When a troubled business is unable to pay its creditors, it may file (or be forced by its creditors to file) for bankruptcy in a federal court under Chapter 7. A Chapter 7 filing means that the business ceases operations unless those operations are continued by the Chapter 7 Trustee. A Chapter 7 trustee is appointed almost immediately, with broad powers to examine the business's financial affairs. The Trustee generally liquidates the assets and distributes the proceeds to the creditors. This may or may not mean that all employees will lose their jobs. When a large company enters Chapter 7 bankruptcy, entire divisions of the company may be sold intact to other companies during the liquidation.
The investors who took the least amount of risk prior to the bankruptcy are generally paid first. For example, secured creditors will have taken less risk, because the credit that they will have extended is usually backed by collateral, such as assets of the debtor company. Secured creditors often know they will get paid first if the company declares bankruptcy. Fully secured creditors, such as collateralized bondholders or mortgage lenders, have a legally enforceable right to the collateral securing their loans or to the equivalent value, a right which generally cannot be defeated by bankruptcy. A creditor is fully secured if the value of the collateral for its loan to the debtor equals or exceeds the amount of the debt. For this reason, however, fully secured creditors are not entitled to participate in any distribution of liquidated assets that the bankruptcy trustee might make.
In a Chapter 7 case, a corporation or partnership does not receive a bankruptcy discharge. An individual can receive a Chapter 7 discharge. Once all assets of the corporate or partnership debtor have been fully administered, the case is closed. The debts of the corporation or partnership theoretically continue to exist until applicable statutory periods of limitations expire.
Individuals who reside, have a place of business, or own property in the United States may file for bankruptcy in a federal court under Chapter 7 ("straight bankruptcy", or liquidation). Chapter 7, as with other bankruptcy chapters, is not available to individuals who have had bankruptcy cases dismissed within the prior 180 days under specified circumstances.
In a Chapter 7 bankruptcy, the individual is allowed to keep certain exempt property. Most liens, however (such as real estate mortgages and security interests for car loans), survive. The value of property that can be claimed as exempt varies from state to state. Other assets, if any, are sold (liquidated) by the trustee to repay creditors. Many types of unsecured debt are legally discharged by the bankruptcy proceeding, but there are various types of debt that are not discharged in a Chapter 7. Common exceptions to discharge include child support, income taxes less than 3 years old, property taxes, student loans (unless the debtor prevails in a difficult-to-win adversary proceeding brought to determine the dischargeability of the student loan), and fines and restitution imposed by a court for any crimes committed by the debtor.
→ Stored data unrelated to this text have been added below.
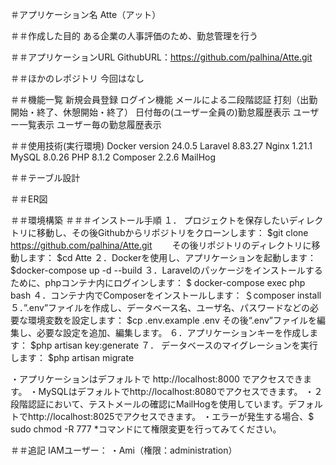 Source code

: ＃アプリケーション名
Atte（アット）
 
＃＃作成した目的
ある企業の人事評価のため、勤怠管理を行う

＃＃アプリケーションURL
GithubURL：https://github.com/palhina/Atte.git

＃＃ほかのレポジトリ
今回はなし

＃＃機能一覧
新規会員登録
ログイン機能
メールによる二段階認証
打刻（出勤開始・終了、休憩開始・終了）
日付毎の(ユーザー全員の)勤怠履歴表示
ユーザー一覧表示
ユーザー毎の勤怠履歴表示

＃＃使用技術(実行環境)
Docker version 24.0.5
Laravel 8.83.27
Nginx 1.21.1
MySQL 8.0.26
PHP 8.1.2
Composer 2.2.6
MailHog

＃＃テーブル設計
 
＃＃ER図
 

＃＃環境構築
＃＃＃インストール手順
１．	プロジェクトを保存したいディレクトリに移動し、その後Githubからリポジトリをクローンします：
$git clone https://github.com/palhina/Atte.git
　　その後リポジトリのディレクトリに移動します：
$cd Atte
２．Dockerを使用し、アプリケーションを起動します：
	$docker-compose up -d --build
３．Laravelのパッケージをインストールするために、phpコンテナ内にログインします：
	$ docker-compose exec php bash
４．コンテナ内でComposerをインストールします：
	＄composer install
５．”.env”ファイルを作成し、データベース名、ユーザ名、パスワードなどの必要な環境変数を設定します：
	$cp .env.example .env
その後“.env”ファイルを編集し、必要な設定を追加、編集します。
６．アプリケーションキーを作成します：
$php artisan key:generate
７．	データベースのマイグレーションを実行します：
$php artisan migrate

・アプリケーションはデフォルトで http://localhost:8000 でアクセスできます。
・MySQLはデフォルトでhttp://localhost:8080でアクセスできます。
・２段階認証において、テストメールの確認にMailHogを使用しています。デフォルトでhttp://localhost:8025でアクセスできます。
・エラーが発生する場合、$ sudo chmod -R 777 *コマンドにて権限変更を行ってみてください。

＃＃追記
IAMユーザー：
・Ami（権限：administration）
Spousal support is likewise not covered by a bankruptcy filing, nor are property settlements through divorce. Despite their potential non-dischargeability, all debts must be listed on bankruptcy schedules.
Chapter 11 is a chapter of Title 11 of the United States Bankruptcy Code, which permits reorganization under the bankruptcy laws of the United States. Chapter 11 bankruptcy is available to every business, whether organized as a corporation, partnership or sole proprietorship, and to individuals, although it is most prominently used by corporate entities. In contrast, Chapter 7 governs the process of a liquidation bankruptcy (although liquidation can go under this chapter), while Chapter 13 provides a reorganization process for the majority of private individuals.
Title 11 of the United States Code sets forth the statutes governing the various types of relief for bankruptcy in the United States. Chapter 13 of the United States Bankruptcy Code provides an individual the opportunity to propose a plan of reorganization to reorganize their financial affairs while under the bankruptcy court's protection. The purpose of chapter 13 is to enable an individual with a regular source of income to propose a chapter 13 plan that provides for their various classes of creditors. Under chapter 13, the Bankruptcy Court has the power to approve a chapter 13 plan without the approval of creditors as long as it meets the statutory requirements under chapter 13. Chapter 13 plans are usually three to five years in length and may not exceed five years. Chapter 13 is in contrast to the purpose of Chapter 7, which does not provide for a plan of reorganization, but provides for the discharge of certain debt and the liquidation of non-exempt property. A Chapter 13 plan may be looked at as a form of debt consolidation, but a Chapter 13 allows a person to achieve much more than simply consolidating his or her unsecured debt such as credit cards and personal loans. A chapter 13 plan may provide for the three general categories of debt: priority claims, secured claims, priority unsecured claims, and general unsecured claims. Chapter 13 plans are often used to cure arrearages on a mortgage, avoid "underwater" junior mortgages or other liens, pay back taxes over time, or partially repay general unsecured debt. In recent years, some bankruptcy courts have allowed Chapter 13 to be used as a platform to expedite a mortgage modification application.